Researchers at Mount Sinai have developed a strategy to use artificial intelligence in health care settings more cost-effectively, potentially reducing expenses up to 17-fold while maintaining performance.
A new study conducted by researchers at the Icahn School of Medicine at Mount Sinai has revealed novel strategies for deploying large language models (LLMs), a form of advanced artificial intelligence (AI), in health care systems. The strategies, detailed in a paper published in npj Digital Medicine, aim to maintain cost efficiency and high performance, potentially transforming how hospitals manage operational tasks.
The research offers valuable insights into leveraging AI tools to streamline various health care tasks, saving time and reducing operational costs while preserving reliability even under significant workloads.
“Our findings provide a road map for health care systems to integrate advanced AI tools to automate tasks efficiently, potentially cutting costs for application programming interface (API) calls for LLMs up to 17-fold and ensuring stable performance under heavy workloads,” co-senior author Girish N. Nadkarni, an Irene and Dr. Arthur M. Fishberg Professor of Medicine at Icahn Mount Sinai and the chief of the Division of Data-Driven and Digital Medicine (D3M) at the Mount Sinai Health System, said in a news release.
Every day, hospitals generate vast amounts of data, making efficient management crucial. LLMs, such as OpenAI’s GPT-4, present promising solutions to automate and enhance workflow efficiency. However, these models come with substantial operational costs, posing a financial challenge for widespread adoption.
The study, motivated by the need to make AI use in health systems more practical, focused on balancing cost reduction with performance maintenance.
“Our study was motivated by the need to find practical ways to reduce costs while maintaining performance so health systems can confidently use LLMs at scale. We set out to ‘stress test’ these models, assessing how well they handle multiple tasks simultaneously, and to pinpoint strategies that keep both performance high and costs manageable,” first author Eyal Klang, a director of the Generative AI Research Program in Mount Sinai’s D3M, said in the news release.

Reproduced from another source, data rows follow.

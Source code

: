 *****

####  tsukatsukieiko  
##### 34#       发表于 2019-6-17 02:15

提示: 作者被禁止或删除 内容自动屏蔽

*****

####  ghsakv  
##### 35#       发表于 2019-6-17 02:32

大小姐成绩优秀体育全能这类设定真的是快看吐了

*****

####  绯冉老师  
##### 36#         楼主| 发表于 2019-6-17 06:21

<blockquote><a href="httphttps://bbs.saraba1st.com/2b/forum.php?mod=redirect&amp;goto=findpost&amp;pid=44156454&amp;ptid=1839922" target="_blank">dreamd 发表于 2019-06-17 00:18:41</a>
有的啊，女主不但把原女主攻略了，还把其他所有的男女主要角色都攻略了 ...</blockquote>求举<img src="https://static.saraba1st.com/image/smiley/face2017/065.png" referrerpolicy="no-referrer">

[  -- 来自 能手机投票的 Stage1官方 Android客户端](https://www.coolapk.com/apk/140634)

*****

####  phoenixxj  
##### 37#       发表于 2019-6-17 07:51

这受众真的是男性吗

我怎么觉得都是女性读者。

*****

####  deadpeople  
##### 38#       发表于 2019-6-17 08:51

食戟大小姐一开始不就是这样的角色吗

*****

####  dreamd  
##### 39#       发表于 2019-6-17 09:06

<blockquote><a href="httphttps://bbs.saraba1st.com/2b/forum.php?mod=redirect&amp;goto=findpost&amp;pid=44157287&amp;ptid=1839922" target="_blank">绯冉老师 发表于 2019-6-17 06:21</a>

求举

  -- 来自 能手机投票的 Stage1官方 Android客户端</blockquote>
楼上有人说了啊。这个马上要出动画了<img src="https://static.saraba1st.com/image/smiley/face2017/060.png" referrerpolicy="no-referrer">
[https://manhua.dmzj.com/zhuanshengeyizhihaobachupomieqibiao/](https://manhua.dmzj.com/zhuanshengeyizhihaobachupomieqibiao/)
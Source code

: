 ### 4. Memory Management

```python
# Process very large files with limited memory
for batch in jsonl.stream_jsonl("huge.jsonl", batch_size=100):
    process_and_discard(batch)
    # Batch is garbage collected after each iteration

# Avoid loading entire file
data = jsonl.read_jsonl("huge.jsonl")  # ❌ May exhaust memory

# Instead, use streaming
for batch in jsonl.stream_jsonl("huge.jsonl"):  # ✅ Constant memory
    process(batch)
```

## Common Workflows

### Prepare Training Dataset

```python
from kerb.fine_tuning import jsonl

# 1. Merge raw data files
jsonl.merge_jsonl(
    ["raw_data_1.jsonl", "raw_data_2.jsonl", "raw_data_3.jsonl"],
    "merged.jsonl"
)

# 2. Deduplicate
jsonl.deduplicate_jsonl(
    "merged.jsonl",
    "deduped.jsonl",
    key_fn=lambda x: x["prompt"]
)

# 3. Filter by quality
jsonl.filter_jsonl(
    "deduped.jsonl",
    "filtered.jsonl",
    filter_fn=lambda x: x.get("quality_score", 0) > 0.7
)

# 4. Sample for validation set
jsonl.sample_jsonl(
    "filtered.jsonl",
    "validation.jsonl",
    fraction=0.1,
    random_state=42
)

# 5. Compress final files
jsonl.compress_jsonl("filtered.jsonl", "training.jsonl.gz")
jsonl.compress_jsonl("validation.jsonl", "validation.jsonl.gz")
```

The research team evaluated 10 LLMs using real patient data to determine how they responded to various clinical questions. In over 300,000 experiments, they increased the complexity of tasks to assess the models’ performance under pressure while measuring accuracy and adherence to clinical instructions.
Economic analysis showed that grouping tasks could significantly minimize AI-related costs without compromising performance.
The findings suggest that grouping up to 50 clinical tasks, such as patient screening for clinical trials and review of medication safety, together can allow the models to handle them simultaneously without a significant drop in accuracy.
Such an approach could optimize workflows and reduce API costs up to 17-fold, potentially saving large health systems millions of dollars annually.
“Recognizing the point at which these models begin to struggle under heavy cognitive loads is essential for maintaining reliability and operational stability. Our findings highlight a practical path for integrating generative AI in hospitals and open the door for further investigation of LLMs’ capabilities within real-world limitations,” added Nadkarni.
An unexpected discovery was the models’ tendency to experience unpredictable performance drops when pushed to cognitive limits.
“This research has significant implications for how AI can be integrated into health care systems. Grouping tasks for LLMs not only reduces costs but also conserves resources that can be better directed toward patient care,” added co-author David L. Reich, the chief clinical officer of the Mount Sinai Health System.
Future research will further explore these models’ performance in real-time clinical environments and their interaction with health care teams. The aim is to establish a reliable framework for integrating AI in health systems, balancing efficiency, accuracy and cost-effectiveness to enhance patient care.
The groundbreaking study represents a critical step towards smarter and more economical use of AI in health care, poised to drive innovation and improve patient outcomes.